Source records
# # # # # # #

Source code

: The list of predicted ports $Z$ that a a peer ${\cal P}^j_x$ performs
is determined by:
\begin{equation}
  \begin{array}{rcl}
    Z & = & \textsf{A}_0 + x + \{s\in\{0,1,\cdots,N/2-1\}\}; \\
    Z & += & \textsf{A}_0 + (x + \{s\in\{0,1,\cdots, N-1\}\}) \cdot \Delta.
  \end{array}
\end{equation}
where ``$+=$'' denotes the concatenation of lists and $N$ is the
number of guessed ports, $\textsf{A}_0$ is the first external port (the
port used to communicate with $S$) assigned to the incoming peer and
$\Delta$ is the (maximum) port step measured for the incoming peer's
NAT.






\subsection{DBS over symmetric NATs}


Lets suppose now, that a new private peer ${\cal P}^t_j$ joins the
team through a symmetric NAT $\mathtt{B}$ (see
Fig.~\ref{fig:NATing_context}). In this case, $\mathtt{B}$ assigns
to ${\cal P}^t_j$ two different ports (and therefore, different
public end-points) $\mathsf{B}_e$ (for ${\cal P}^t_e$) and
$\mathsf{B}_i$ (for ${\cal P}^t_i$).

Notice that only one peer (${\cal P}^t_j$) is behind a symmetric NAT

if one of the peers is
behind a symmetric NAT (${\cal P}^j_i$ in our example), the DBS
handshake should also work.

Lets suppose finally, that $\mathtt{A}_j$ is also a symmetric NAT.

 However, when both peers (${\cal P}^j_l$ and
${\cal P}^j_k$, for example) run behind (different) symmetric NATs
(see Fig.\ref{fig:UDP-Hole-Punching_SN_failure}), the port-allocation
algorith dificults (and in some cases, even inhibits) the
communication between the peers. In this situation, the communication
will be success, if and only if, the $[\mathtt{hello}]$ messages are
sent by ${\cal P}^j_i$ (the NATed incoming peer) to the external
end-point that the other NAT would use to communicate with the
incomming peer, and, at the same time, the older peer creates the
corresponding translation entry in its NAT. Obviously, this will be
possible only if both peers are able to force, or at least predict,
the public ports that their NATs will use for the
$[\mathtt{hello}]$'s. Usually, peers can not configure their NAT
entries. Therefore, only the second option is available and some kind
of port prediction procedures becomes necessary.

# # # # # # #

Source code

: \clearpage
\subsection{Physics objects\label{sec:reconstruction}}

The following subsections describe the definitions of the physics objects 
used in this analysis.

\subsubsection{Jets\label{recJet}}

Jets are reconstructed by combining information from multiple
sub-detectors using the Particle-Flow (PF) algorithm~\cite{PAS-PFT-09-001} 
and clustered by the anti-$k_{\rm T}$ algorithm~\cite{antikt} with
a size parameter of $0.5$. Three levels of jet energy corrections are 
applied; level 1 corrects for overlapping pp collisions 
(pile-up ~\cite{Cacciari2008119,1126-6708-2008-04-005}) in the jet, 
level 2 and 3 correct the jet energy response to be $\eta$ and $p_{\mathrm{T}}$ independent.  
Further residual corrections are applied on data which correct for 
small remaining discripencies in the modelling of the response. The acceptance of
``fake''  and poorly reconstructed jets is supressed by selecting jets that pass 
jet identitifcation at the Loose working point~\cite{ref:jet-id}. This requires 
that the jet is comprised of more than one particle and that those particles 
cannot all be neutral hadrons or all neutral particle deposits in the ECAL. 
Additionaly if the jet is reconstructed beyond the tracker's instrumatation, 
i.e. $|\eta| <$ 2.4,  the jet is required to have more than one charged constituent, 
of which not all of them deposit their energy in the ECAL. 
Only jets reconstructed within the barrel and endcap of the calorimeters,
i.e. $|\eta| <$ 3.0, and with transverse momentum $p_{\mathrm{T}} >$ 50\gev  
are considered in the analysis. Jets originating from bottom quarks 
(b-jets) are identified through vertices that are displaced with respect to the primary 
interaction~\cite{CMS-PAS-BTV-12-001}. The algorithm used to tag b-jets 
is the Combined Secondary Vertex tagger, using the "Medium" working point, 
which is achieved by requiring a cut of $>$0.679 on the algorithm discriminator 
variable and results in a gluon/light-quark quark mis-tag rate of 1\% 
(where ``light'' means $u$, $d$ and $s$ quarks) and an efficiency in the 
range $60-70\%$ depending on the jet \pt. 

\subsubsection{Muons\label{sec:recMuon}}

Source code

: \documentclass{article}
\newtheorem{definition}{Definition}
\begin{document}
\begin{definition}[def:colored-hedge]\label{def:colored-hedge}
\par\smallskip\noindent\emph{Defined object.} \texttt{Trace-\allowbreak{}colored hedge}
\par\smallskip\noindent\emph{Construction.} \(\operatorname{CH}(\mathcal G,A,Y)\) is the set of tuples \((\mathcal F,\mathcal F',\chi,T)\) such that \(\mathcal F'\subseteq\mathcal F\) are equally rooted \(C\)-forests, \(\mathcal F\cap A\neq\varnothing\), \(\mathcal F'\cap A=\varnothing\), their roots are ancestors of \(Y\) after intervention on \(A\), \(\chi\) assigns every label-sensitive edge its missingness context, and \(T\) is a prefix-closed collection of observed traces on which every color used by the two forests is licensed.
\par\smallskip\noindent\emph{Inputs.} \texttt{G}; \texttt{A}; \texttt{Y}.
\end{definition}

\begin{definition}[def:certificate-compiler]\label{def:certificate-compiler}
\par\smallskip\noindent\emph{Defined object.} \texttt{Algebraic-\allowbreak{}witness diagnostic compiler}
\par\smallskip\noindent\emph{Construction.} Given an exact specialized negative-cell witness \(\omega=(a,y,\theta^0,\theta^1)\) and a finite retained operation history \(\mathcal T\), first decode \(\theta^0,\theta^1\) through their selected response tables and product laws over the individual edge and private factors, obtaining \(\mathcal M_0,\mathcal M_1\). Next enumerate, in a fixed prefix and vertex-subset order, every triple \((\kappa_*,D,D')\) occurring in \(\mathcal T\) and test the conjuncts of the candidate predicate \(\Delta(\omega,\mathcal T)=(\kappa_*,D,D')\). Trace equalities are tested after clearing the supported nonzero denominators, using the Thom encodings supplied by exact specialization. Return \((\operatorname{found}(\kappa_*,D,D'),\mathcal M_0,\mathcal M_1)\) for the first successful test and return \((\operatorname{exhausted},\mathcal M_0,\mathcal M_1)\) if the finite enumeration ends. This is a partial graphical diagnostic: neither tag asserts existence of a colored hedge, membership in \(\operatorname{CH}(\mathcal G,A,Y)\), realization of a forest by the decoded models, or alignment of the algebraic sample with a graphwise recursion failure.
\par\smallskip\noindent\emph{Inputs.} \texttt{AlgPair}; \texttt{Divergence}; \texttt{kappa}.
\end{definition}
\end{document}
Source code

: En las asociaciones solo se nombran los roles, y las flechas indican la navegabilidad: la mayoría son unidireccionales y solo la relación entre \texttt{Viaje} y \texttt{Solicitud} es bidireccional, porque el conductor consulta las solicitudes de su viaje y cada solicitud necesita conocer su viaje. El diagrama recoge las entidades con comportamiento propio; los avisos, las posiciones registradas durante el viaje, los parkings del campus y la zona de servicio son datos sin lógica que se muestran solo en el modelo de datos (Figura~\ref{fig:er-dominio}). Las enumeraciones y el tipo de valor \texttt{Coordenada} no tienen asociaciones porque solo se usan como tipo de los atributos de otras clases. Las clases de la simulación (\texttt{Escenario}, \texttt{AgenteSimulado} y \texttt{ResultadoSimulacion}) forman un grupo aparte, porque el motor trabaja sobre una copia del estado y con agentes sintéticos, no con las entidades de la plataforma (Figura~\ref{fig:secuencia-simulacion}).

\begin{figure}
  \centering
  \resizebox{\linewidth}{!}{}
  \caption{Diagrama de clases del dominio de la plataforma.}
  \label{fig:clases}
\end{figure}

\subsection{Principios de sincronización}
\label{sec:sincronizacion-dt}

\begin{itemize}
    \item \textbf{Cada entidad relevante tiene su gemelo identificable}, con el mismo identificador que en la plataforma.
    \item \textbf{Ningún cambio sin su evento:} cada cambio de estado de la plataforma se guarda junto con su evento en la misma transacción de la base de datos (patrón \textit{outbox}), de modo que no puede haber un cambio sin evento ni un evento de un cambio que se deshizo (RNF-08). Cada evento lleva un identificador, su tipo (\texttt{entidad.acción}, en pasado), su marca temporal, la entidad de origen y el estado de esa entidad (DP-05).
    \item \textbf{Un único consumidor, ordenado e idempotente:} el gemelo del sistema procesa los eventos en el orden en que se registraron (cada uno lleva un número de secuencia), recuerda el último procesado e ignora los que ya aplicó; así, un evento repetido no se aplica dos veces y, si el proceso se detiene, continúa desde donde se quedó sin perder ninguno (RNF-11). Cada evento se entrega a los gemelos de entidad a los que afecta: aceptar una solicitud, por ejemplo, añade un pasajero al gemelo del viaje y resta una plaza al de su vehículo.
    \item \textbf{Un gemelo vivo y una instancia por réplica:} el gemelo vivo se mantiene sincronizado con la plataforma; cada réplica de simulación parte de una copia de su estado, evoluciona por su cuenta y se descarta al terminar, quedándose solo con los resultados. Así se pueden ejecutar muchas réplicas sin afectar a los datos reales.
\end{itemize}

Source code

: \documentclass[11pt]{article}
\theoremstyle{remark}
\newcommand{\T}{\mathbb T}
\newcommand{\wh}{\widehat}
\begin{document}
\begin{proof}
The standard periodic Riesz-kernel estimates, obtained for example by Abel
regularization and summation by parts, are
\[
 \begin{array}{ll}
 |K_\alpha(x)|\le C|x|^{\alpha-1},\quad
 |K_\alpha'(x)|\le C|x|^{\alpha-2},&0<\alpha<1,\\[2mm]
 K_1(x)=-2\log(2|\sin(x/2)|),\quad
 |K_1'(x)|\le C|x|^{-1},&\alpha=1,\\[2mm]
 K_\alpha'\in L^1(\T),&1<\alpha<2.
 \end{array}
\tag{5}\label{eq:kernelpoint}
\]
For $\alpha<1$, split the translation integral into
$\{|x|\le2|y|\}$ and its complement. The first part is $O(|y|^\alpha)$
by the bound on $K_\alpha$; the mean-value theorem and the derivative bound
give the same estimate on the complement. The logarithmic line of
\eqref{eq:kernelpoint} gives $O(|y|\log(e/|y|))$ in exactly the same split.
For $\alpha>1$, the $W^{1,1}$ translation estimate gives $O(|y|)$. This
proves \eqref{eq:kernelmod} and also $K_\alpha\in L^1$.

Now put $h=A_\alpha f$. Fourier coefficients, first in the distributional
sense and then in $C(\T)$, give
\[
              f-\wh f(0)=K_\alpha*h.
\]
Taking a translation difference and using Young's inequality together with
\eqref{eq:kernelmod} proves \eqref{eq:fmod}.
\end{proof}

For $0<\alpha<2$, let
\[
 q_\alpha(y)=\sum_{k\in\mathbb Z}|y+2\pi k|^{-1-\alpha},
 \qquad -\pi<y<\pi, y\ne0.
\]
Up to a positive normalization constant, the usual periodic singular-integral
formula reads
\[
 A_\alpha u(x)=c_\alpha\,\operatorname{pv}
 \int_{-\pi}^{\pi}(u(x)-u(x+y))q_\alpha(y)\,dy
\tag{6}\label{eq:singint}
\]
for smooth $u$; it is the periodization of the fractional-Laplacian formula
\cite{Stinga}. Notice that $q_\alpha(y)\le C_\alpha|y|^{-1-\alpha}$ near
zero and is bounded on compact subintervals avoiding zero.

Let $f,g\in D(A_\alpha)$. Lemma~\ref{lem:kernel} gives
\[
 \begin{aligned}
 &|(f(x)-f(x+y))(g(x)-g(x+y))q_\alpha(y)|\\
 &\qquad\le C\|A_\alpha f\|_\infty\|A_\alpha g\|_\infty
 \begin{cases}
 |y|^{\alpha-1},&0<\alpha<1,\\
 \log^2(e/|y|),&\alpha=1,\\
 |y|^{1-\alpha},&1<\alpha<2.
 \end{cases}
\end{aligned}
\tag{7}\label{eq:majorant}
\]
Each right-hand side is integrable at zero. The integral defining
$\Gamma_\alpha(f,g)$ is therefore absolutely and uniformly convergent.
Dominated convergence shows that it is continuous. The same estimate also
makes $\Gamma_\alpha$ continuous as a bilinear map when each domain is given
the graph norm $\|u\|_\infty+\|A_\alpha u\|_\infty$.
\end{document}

# # # # # # #

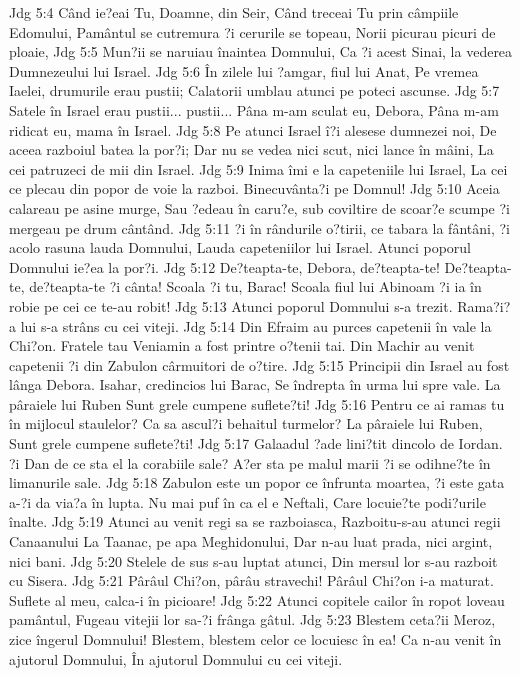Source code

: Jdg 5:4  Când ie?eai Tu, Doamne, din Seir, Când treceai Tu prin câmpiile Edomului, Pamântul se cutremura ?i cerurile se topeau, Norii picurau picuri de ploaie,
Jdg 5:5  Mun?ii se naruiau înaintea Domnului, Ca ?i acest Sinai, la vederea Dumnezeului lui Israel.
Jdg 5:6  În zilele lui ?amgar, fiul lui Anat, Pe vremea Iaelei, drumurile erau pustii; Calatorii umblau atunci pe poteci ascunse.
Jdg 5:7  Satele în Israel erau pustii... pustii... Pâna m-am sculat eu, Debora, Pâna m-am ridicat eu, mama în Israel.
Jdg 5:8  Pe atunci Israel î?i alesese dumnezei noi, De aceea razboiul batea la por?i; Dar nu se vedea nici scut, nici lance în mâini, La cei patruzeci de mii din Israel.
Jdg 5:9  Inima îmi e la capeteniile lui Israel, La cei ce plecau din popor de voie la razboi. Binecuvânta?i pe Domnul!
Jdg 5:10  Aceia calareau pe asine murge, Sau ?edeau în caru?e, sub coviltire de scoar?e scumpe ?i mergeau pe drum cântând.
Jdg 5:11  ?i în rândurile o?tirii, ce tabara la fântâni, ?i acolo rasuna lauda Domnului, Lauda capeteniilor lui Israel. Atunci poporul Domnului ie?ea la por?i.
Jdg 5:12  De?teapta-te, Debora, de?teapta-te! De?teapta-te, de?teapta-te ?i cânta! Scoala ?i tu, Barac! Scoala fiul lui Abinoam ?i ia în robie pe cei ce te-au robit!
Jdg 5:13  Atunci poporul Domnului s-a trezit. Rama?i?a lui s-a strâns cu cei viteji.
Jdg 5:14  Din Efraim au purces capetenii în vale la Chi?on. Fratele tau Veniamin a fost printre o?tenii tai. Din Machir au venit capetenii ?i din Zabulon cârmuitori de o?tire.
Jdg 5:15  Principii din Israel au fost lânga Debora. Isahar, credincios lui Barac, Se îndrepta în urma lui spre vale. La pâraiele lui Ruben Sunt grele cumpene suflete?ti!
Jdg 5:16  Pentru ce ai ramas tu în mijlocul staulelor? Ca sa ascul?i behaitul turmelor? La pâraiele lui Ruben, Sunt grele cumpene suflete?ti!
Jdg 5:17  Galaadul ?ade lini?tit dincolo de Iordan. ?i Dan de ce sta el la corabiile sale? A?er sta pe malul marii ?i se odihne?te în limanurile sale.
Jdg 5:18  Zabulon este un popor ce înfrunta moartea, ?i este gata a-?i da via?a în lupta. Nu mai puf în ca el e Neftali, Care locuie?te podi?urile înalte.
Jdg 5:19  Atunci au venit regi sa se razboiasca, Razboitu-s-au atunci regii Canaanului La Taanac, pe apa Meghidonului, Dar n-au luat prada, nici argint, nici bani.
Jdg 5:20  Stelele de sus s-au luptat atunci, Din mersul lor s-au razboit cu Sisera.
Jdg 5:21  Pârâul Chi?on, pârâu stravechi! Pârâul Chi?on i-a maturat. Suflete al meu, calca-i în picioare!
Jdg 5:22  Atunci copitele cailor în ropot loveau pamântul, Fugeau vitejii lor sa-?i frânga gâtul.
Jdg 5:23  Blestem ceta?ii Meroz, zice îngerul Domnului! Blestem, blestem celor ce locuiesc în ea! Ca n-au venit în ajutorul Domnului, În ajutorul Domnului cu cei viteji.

# # # # # # #

◆ **Your assignment**
Show me all lines in the records that contain "example".

◆ **Answer to this problem**
behind a symmetric NAT (${\cal P}^j_i$ in our example), the DBS
${\cal P}^j_k$, for example) run behind (different) symmetric NATs
The standard periodic Riesz-kernel estimates, obtained for example by Abel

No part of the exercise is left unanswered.